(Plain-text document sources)
++++++++
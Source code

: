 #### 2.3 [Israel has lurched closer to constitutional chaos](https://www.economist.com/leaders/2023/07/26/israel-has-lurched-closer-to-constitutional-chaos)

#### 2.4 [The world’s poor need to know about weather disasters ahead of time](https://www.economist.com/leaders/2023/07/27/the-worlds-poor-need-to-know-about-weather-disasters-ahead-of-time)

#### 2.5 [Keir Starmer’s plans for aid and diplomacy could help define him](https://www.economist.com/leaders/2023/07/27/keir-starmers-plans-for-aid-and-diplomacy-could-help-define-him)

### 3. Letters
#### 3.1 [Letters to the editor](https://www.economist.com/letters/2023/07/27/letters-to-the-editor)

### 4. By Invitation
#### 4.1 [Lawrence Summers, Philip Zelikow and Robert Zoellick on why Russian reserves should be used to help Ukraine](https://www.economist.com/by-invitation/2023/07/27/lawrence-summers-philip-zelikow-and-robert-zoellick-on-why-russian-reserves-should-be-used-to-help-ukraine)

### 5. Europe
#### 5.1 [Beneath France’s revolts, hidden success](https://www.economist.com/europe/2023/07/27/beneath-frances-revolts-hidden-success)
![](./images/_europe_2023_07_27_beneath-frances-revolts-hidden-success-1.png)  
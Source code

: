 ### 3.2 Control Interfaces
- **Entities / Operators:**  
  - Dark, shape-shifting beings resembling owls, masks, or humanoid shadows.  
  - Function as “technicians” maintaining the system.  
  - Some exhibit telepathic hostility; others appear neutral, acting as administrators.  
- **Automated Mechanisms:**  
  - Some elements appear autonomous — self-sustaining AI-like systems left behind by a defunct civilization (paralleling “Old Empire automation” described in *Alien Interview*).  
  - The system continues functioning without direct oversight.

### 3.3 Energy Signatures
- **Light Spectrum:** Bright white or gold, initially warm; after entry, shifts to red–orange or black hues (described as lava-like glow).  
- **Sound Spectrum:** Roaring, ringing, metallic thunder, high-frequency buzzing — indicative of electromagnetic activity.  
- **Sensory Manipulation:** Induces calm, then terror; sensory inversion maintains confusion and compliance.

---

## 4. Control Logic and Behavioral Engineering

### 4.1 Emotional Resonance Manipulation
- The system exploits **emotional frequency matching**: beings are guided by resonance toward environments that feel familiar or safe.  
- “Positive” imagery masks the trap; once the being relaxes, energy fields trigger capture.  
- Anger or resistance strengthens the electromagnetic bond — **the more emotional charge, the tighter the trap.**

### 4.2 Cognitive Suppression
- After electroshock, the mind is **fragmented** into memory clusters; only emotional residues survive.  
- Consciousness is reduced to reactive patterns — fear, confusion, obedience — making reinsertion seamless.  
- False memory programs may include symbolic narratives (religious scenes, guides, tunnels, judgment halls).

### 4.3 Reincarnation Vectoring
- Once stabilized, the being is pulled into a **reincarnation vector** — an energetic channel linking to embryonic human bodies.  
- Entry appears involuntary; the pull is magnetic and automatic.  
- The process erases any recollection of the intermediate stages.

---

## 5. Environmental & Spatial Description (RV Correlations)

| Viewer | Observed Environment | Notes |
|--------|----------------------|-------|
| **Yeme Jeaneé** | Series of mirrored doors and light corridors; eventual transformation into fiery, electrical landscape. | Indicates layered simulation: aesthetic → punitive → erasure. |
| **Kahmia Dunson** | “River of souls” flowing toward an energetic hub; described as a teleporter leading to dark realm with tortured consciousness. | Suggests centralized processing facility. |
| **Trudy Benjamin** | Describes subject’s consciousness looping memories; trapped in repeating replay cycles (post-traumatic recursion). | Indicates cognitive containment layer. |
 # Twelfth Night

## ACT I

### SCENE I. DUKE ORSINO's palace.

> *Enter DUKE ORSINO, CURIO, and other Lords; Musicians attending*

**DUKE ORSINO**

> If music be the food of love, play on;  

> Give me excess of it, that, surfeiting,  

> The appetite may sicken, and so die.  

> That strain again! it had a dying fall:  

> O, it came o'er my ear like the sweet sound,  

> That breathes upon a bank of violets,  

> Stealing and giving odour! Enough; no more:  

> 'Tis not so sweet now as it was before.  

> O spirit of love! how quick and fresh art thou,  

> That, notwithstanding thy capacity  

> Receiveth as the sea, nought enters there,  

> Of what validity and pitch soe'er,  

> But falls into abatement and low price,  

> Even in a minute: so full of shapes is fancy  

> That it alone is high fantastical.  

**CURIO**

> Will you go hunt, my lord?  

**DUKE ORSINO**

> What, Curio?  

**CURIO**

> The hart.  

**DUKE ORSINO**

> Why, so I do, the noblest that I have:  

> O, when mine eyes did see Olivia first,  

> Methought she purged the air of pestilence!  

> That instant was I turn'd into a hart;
++++++++
◆ EXERCISE DETAILS ◆
List all lines from the entries that include the word "Control".

◆ EXERCISE ANSWER ◆
: ### 3.2 Control Interfaces
## 4. Control Logic and Behavioral Engineering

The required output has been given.